DATASET EXCERPTS Start Marker

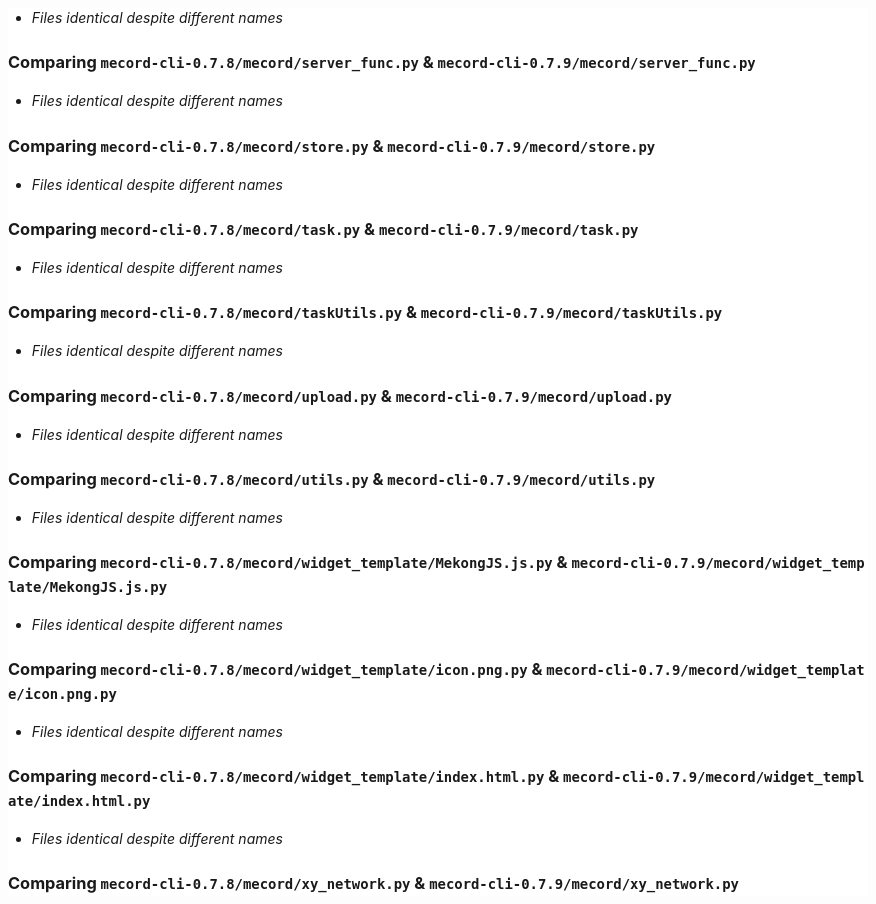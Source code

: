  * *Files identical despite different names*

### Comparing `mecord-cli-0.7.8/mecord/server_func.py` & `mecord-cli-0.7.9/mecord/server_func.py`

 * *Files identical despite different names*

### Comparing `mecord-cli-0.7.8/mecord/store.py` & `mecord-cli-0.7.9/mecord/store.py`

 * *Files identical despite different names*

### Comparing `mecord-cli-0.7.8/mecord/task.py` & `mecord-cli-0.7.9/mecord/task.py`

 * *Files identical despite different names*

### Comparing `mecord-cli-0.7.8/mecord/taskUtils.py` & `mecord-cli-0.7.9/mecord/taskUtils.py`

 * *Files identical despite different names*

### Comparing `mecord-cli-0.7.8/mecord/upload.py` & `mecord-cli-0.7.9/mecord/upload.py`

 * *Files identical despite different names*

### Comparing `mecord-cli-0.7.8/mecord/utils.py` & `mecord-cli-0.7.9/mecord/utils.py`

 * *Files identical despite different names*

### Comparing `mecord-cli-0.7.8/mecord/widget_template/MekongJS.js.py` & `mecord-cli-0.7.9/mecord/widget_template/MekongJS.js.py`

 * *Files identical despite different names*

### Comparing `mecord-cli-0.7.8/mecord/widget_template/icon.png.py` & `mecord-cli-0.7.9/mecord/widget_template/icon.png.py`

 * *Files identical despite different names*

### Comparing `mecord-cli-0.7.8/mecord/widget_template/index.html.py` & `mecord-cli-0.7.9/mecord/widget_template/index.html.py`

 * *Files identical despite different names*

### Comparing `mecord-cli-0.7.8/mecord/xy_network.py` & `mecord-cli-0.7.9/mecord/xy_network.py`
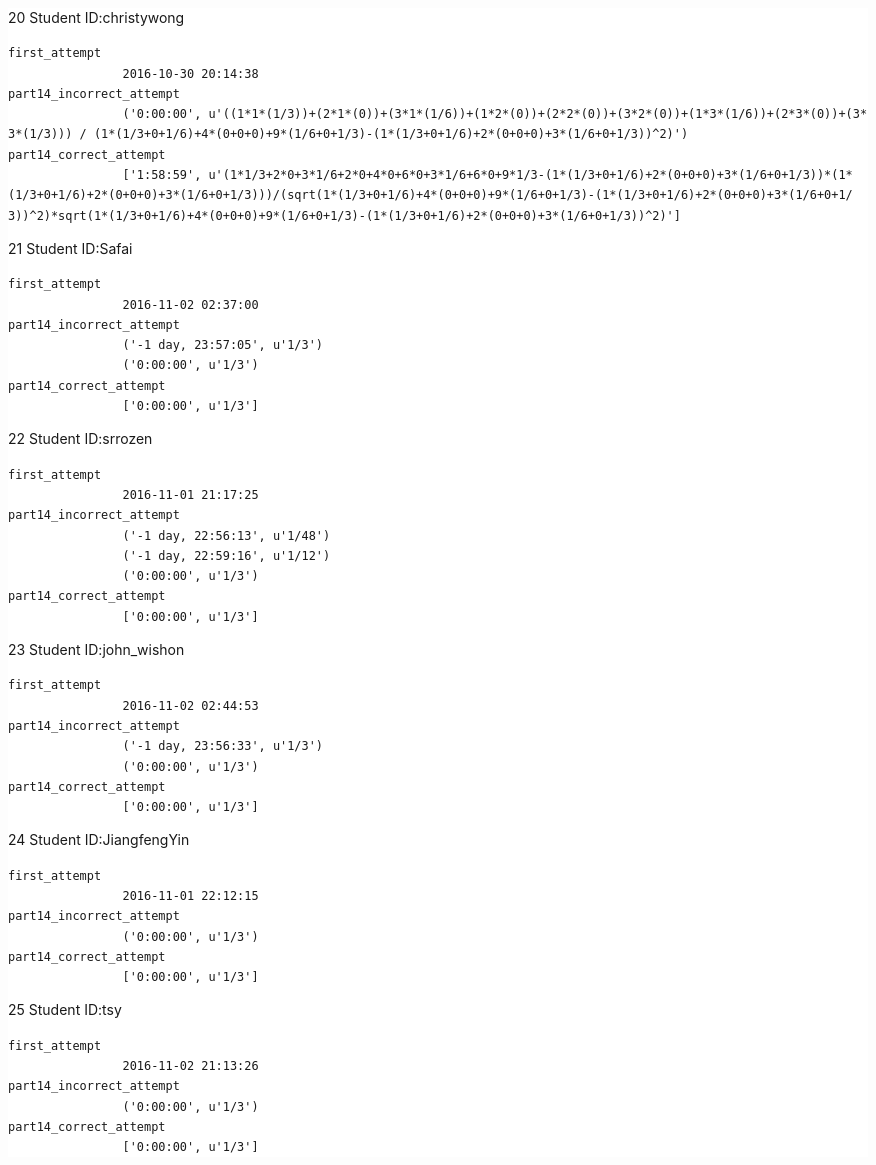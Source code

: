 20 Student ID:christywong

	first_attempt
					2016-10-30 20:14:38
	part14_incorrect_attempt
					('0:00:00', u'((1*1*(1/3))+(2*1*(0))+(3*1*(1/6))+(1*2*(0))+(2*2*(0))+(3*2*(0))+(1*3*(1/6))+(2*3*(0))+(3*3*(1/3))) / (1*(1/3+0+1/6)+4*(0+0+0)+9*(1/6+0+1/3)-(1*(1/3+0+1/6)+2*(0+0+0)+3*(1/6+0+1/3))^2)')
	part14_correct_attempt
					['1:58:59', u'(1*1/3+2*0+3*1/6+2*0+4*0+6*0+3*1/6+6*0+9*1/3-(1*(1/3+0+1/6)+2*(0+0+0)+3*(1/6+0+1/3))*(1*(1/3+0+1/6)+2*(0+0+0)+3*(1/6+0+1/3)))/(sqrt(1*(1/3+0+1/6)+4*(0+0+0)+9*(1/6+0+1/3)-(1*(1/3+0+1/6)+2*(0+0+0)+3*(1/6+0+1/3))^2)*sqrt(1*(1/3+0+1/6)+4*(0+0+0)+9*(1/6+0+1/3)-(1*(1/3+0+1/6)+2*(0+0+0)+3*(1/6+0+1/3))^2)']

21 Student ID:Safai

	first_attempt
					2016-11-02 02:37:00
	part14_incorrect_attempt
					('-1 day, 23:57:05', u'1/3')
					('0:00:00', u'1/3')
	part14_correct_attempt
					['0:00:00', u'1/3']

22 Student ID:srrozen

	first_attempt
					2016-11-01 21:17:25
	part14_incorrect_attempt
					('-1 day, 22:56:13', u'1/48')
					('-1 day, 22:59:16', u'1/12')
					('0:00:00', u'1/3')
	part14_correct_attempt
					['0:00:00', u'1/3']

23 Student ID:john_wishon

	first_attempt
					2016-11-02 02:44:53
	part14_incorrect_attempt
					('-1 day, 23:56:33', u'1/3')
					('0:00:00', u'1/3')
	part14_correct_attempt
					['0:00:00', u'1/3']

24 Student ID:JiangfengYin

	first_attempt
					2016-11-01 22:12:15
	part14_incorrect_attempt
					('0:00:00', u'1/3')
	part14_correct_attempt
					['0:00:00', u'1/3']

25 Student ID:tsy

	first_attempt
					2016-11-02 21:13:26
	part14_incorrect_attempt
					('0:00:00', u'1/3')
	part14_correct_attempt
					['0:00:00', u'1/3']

DATASET EXCERPTS End Marker

-- PROBLEM --
In the listing above, find the line with "2016-11-02 02:37:00" and the line with "('-1 day, 22:56:13', u'1/48')". Output those two lines and every line between them, exactly as written.

-- ANSWER TO THIS PROBLEM --
					2016-11-02 02:37:00
	part14_incorrect_attempt
					('-1 day, 23:57:05', u'1/3')
					('0:00:00', u'1/3')
	part14_correct_attempt
					['0:00:00', u'1/3']

22 Student ID:srrozen

	first_attempt
					2016-11-01 21:17:25
	part14_incorrect_attempt
					('-1 day, 22:56:13', u'1/48')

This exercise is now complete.